# Billions Lost in Afghanistan Due to Fraud, Waste, and Abuse



## longknife (Mar 31, 2018)

I don't know about you but this doesn't surprise me at all. Corruption and the Middle East are synonymous.

*A new report from the Department of Defense Office of Inspector General (DoD IG) exposes even more fraud, waste and/or corruption in America’s ongoing war in Afghanistan. This latest report reveals that more than $3.1 billion of U.S. taxpayer funds provided to the Afghan Armed Forces from 2014 through 2017 was grossly mismanaged.*

And here's another eye opener:

_CSTC-A also cannot properly track the status of some *95,000 vehicles* that the United States has given the Afghans because officials did not properly inventory the types and quantities of vehicles provided._

_Furthermore, the IG blamed CSTC-A officials for failing to properly train the Afghans to maintain those vehicles, leaving the U.S. military to spend about $21 million to replace engines and transmissions that should have been the Afghans responsibility._

President Trump says we're going to "leave Syria soon" so why doesn't he say the same thing about this quagmire?

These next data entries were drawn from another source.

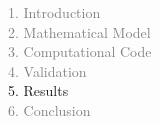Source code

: \begin{frame}
  \vspace{-1cm}
  \textcolor{gray}{1. Introduction}\\[0.1cm]
  \textcolor{gray}{2. Mathematical Model}\\[0.1cm]
  \textcolor{gray}{3. Computational Code}\\[0.1cm]
  \textcolor{gray}{4. Validation}\\[0.1cm]
  5. Results\\[0.1cm]
  \textcolor{gray}{6. Conclusion}
\end{frame}

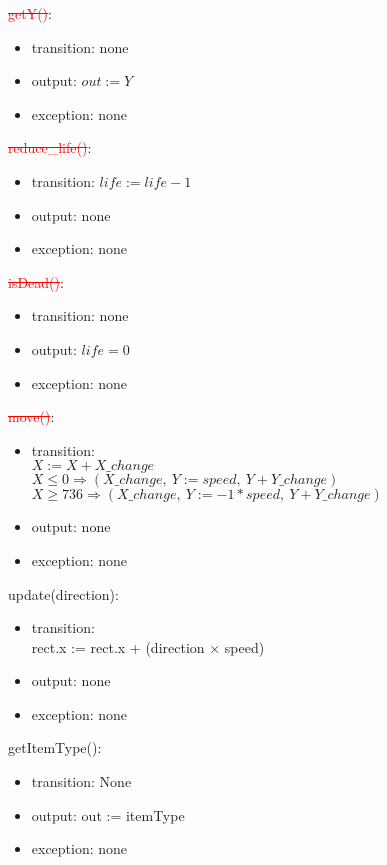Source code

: \documentclass[12pt]{article}
\begin{document}
\noindent \textcolor{red}{\st{getY()}}:
\begin{itemize}
\item transition: none
\item output: $out := Y$
\item exception: none
\end{itemize}

\noindent \textcolor{red}{\st{reduce\_life()}}:
\begin{itemize}
\item transition: $life := life - 1$
\item output: none
\item exception: none
\end{itemize}

\noindent \textcolor{red}{\st{isDead()}}:
\begin{itemize}
\item transition: none
\item output: $life = 0$
\item exception: none
\end{itemize}

\noindent \textcolor{red}{\st{move()}}:
\begin{itemize}
\item transition: \\
$X := X + X\_change$\\
$X \leq 0 \Rightarrow (X\_change,\ Y  := speed,\ Y + Y\_change)$\\
$X \geq 736 \Rightarrow (X\_change,\ Y  := -1*speed,\ Y + Y\_change)$
\item output: none
\item exception: none
\end{itemize}


\noindent update(direction):
\begin{itemize}
\item transition: \\
rect.x := rect.x + (direction $\times$ speed)
\item output: none
\item exception: none
\end{itemize}

\noindent getItemType():
\begin{itemize}
\item transition: None
\item output: out := itemType
\item exception: none
\end{itemize}
\end{document}
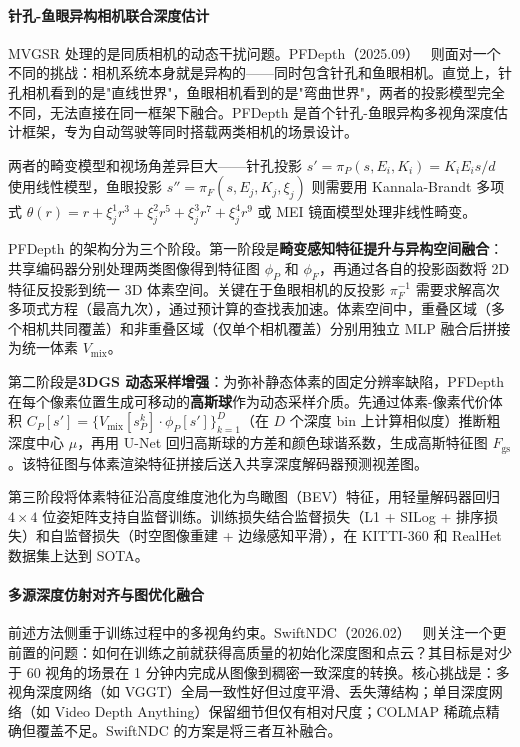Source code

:\paragraph{针孔-鱼眼异构相机联合深度估计}

MVGSR 处理的是同质相机的动态干扰问题。PFDepth（2025.09）~\cite{2509_26008} 则面对一个不同的挑战：相机系统本身就是异构的——同时包含针孔和鱼眼相机。直觉上，针孔相机看到的是"直线世界"，鱼眼相机看到的是"弯曲世界"，两者的投影模型完全不同，无法直接在同一框架下融合。PFDepth 是首个针孔-鱼眼异构多视角深度估计框架，专为自动驾驶等同时搭载两类相机的场景设计。

两者的畸变模型和视场角差异巨大——针孔投影 $s' = \pi_P(s, E_i, K_i) = K_i E_i s / d$ 使用线性模型，鱼眼投影 $s'' = \pi_F(s, E_j, K_j, \xi_j)$ 则需要用 Kannala-Brandt 多项式 $\theta(r) = r + \xi_j^1 r^3 + \xi_j^2 r^5 + \xi_j^3 r^7 + \xi_j^4 r^9$ 或 MEI 镜面模型处理非线性畸变。

PFDepth 的架构分为三个阶段。第一阶段是\textbf{畸变感知特征提升与异构空间融合}：共享编码器分别处理两类图像得到特征图 $\phi_P$ 和 $\phi_F$，再通过各自的投影函数将 2D 特征反投影到统一 3D 体素空间。关键在于鱼眼相机的反投影 $\pi_F^{-1}$ 需要求解高次多项式方程（最高九次），通过预计算的查找表加速。体素空间中，重叠区域（多个相机共同覆盖）和非重叠区域（仅单个相机覆盖）分别用独立 MLP 融合后拼接为统一体素 $V_{\text{mix}}$。

第二阶段是\textbf{3DGS 动态采样增强}：为弥补静态体素的固定分辨率缺陷，PFDepth 在每个像素位置生成可移动的\textbf{高斯球}作为动态采样介质。先通过体素-像素代价体积 $C_P[s'] = \{V_{\text{mix}}[s_P^k] \cdot \phi_P[s']\}_{k=1}^D$（在 $D$ 个深度 bin 上计算相似度）推断粗深度中心 $\mu$，再用 U-Net 回归高斯球的方差和颜色球谐系数，生成高斯特征图 $F_{\text{gs}}$。该特征图与体素渲染特征拼接后送入共享深度解码器预测视差图。

第三阶段将体素特征沿高度维度池化为鸟瞰图（BEV）特征，用轻量解码器回归 $4 \times 4$ 位姿矩阵支持自监督训练。训练损失结合监督损失（L1 + SILog + 排序损失）和自监督损失（时空图像重建 + 边缘感知平滑），在 KITTI-360 和 RealHet 数据集上达到 SOTA。

\paragraph{多源深度仿射对齐与图优化融合}

前述方法侧重于训练过程中的多视角约束。SwiftNDC（2026.02）~\cite{2602_22565} 则关注一个更前置的问题：如何在训练之前就获得高质量的初始化深度图和点云？其目标是对少于 60 视角的场景在 1 分钟内完成从图像到稠密一致深度的转换。核心挑战是：多视角深度网络（如 VGGT）全局一致性好但过度平滑、丢失薄结构；单目深度网络（如 Video Depth Anything）保留细节但仅有相对尺度；COLMAP 稀疏点精确但覆盖不足。SwiftNDC 的方案是将三者互补融合。

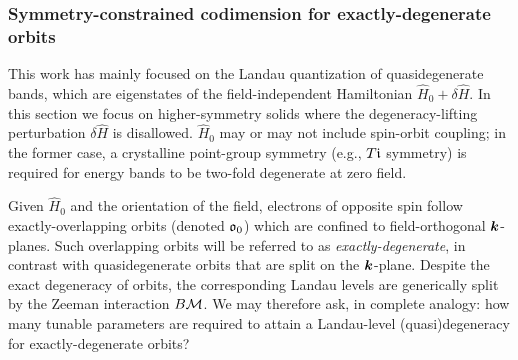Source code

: \documentclass[aps, prb, showpacs, twocolumn, notitlepage, superscriptaddress]{revtex4-1}
\begin{document}

\subsubsection{Symmetry-constrained codimension for exactly-degenerate orbits}\label{sec:codimexactdeg}

This work has mainly focused on the Landau quantization of quasidegenerate bands, which are eigenstates of the field-independent Hamiltonian $\hat{H}_0{+}\delta \hat{H}$. In this section we focus on higher-symmetry solids where the degeneracy-lifting perturbation $\delta \hat{H}$ is disallowed. $\hat{H}_0$ may or may not include spin-orbit coupling; in the former case, a crystalline point-group symmetry (e.g., $T\mathfrak{i}$ symmetry) is required for energy bands to be  two-fold degenerate at zero field.

Given $\hat{H}_0$ and the orientation of the field, electrons of opposite spin follow exactly-overlapping orbits (denoted $\mathfrak{o}_0$) which are confined to field-orthogonal $\boldsymbol{k}$-planes. Such overlapping orbits will be referred to as \textit{exactly-degenerate}, in contrast with quasidegenerate orbits that are split on the $\boldsymbol{k}$-plane. Despite the exact degeneracy of orbits, the corresponding Landau levels are generically split by the Zeeman interaction $B{\cal M}$. We may therefore ask, in complete analogy: how many tunable parameters are required to attain a Landau-level (quasi)degeneracy for exactly-degenerate orbits? 


\end{document}
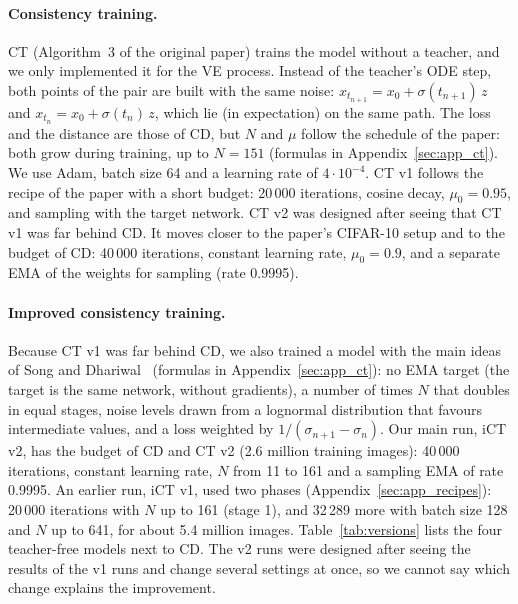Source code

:\documentclass{article}
\begin{document}
\paragraph{Consistency training.} CT (Algorithm~3 of the original paper) trains
the model without a teacher, and we only implemented it for the VE process.
Instead of the teacher's ODE step, both points of the pair are built with the
same noise: $x_{t_{n+1}} = x_0 + \sigma(t_{n+1})\, z$ and
$x_{t_n} = x_0 + \sigma(t_n)\, z$, which lie (in expectation) on the same path.
The loss and the distance are those of CD, but $N$ and $\mu$ follow the schedule
of the paper: both grow during training, up to $N = 151$ (formulas in
Appendix~\ref{sec:app_ct}). We use Adam, batch size 64 and a learning rate of
$4\cdot10^{-4}$. CT v1 follows the recipe of the paper with a short budget:
20\,000 iterations, cosine decay, $\mu_0 = 0.95$, and sampling with the target
network. CT v2 was designed after seeing that CT v1 was far behind CD. It moves
closer to the paper's CIFAR-10 setup and to the budget of CD: 40\,000 iterations,
constant learning rate, $\mu_0 = 0.9$, and a separate EMA of the weights for
sampling (rate 0.9995).

\paragraph{Improved consistency training.} Because CT v1 was far behind CD, we
also trained a model with the main ideas of Song and
Dhariwal~\cite{song2024improved} (formulas in Appendix~\ref{sec:app_ct}): no EMA
target (the target is the same network, without gradients), a number of times
$N$ that doubles in equal stages, noise levels drawn from a lognormal
distribution that favours intermediate values, and a loss weighted by
$1/(\sigma_{n+1} - \sigma_n)$. Our main run, iCT v2, has the budget of
CD and CT v2 (2.6 million training images): 40\,000 iterations, constant learning
rate, $N$ from 11 to 161 and a sampling EMA of rate 0.9995. An earlier run, iCT v1,
used two phases (Appendix~\ref{sec:app_recipes}): 20\,000 iterations with $N$ up
to 161 (stage 1), and 32\,289 more with batch size 128 and $N$ up to 641, for about
5.4 million images. Table~\ref{tab:versions} lists the four teacher-free models
next to CD. The v2 runs were designed after seeing the results of the v1 runs and
change several settings at once, so we cannot say which change explains the
improvement.
\end{document}
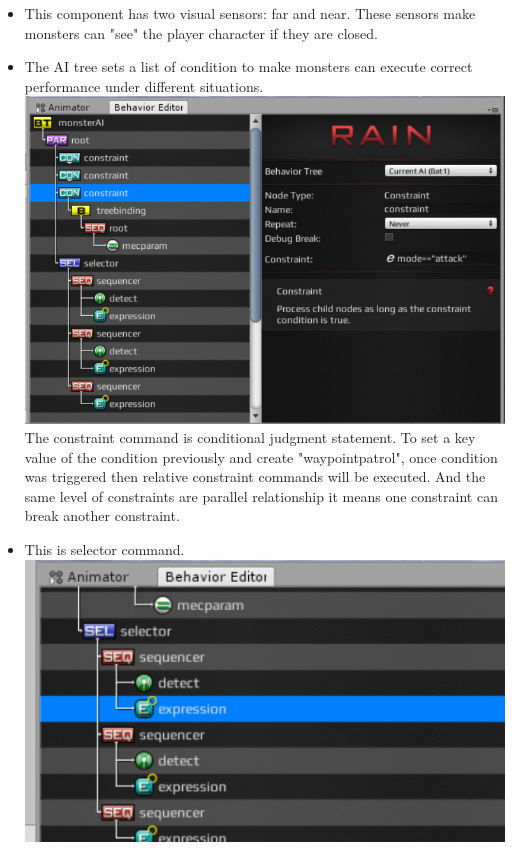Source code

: \begin{itemize}
\item This component has two visual sensors: far and near. These sensors make monsters can "see" the player character if they are closed.\\
\item The AI tree sets a list of condition to make monsters can execute correct performance under different situations.\\
\includegraphics[scale=0.5]{img/RainWindows.png}
The constraint command is conditional judgment statement. To set a key value of the condition previously and create "waypointpatrol", once condition was triggered then relative constraint commands will be executed. And the same level of constraints are parallel relationship it means one constraint can break another constraint.\\
\item This is selector command.\\
\includegraphics[scale=0.5]{img/RainSelectE.png}\\

\end{itemize}
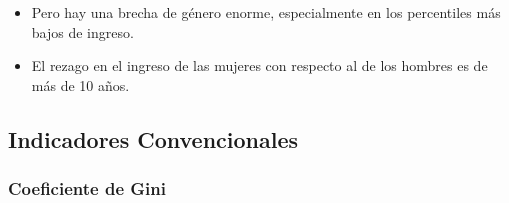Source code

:     \begin{tcolorbox}[enhanced, colback=mycolor,colframe=mycolor,drop fuzzy shadow,watermark color=white,
                        title=Principales Resultados]
    
                    \begin{itemize}
                    \item Pero hay una brecha de género enorme, especialmente en los percentiles más bajos de ingreso.
                    \item El rezago en el ingreso de las mujeres con respecto al de los hombres es de más de 10 años.
                \end{itemize}
     
    \end{tcolorbox}
    
    
    \subsection{Indicadores Convencionales}
        \subsubsection{Coeficiente de Gini}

More @ Prison Planet.com  » Pentagon Admits Billions In US Funds Disappeared in Afghanistan To “Fraud, Waste And Abuse”


----------



## evenflow1969 (Mar 31, 2018)

longknife said:


> I don't know about you but this doesn't surprise me at all. Corruption and the Middle East are synonymous.
> 
> *A new report from the Department of Defense Office of Inspector General (DoD IG) exposes even more fraud, waste and/or corruption in America’s ongoing war in Afghanistan. This latest report reveals that more than $3.1 billion of U.S. taxpayer funds provided to the Afghan Armed Forces from 2014 through 2017 was grossly mismanaged.*
> 
> ...


We for some reason like to double down on failed policy.


----------



## Manonthestreet (Mar 31, 2018)

Time for Trump to end this.....stupid Obama couldn't even get this done


----------



## TheOldSchool (Mar 31, 2018)

Manonthestreet said:


> Time for Trump to end this.....stupid Obama couldn't even get this done


New in 2018: US troops return to the front lines in Afghanistan
US troops in Afghanistan to ‘increase dramatically’ in 2018 - general
DOD Deploying More Troops to Afghanistan in 2018 – Health Insurance 4 Everyone


----------



## Manonthestreet (Mar 31, 2018)

TheOldSchool said:


> Manonthestreet said:
> 
> 
> > Time for Trump to end this.....stupid Obama couldn't even get this done
> ...


yeah I know.....


----------



## Billo_Really (Mar 31, 2018)

longknife said:


> I don't know about you but this doesn't surprise me at all. Corruption and the Middle East are synonymous.
> 
> *A new report from the Department of Defense Office of Inspector General (DoD IG) exposes even more fraud, waste and/or corruption in America’s ongoing war in Afghanistan. This latest report reveals that more than $3.1 billion of U.S. taxpayer funds provided to the Afghan Armed Forces from 2014 through 2017 was grossly mismanaged.*
> 
> ...


My favorite is the fact we are paying the Taliban, the people we are supposed to be fighting, for security duty on our convoys out to remote outposts.  I guess everything is okay, as long as the check clears?


----------



## evenflow1969 (Mar 31, 2018)

Billo_Really said:


> longknife said:
> 
> 
> > I don't know about you but this doesn't surprise me at all. Corruption and the Middle East are synonymous.
> ...


This should not come as a surprise, this is what Rome did. They also built walls! We make the same mistakes Rome did and do not learn. Look at the check list of what experts call the reasons for the fall of Rome, it is like we are purposely doing the same tthing! We are also privatizing our armies, you can go on and on!


----------



## Billo_Really (Mar 31, 2018)

evenflow1969 said:


> This should not come as a surprise, this is what Rome did. They also built walls! We make the same mistakes Rome did and do not learn. Look at the check list of what experts call the reasons for the fall of Rome, it is like we are purposely doing the same tthing! We are also privatizing our armies, you can go on and on!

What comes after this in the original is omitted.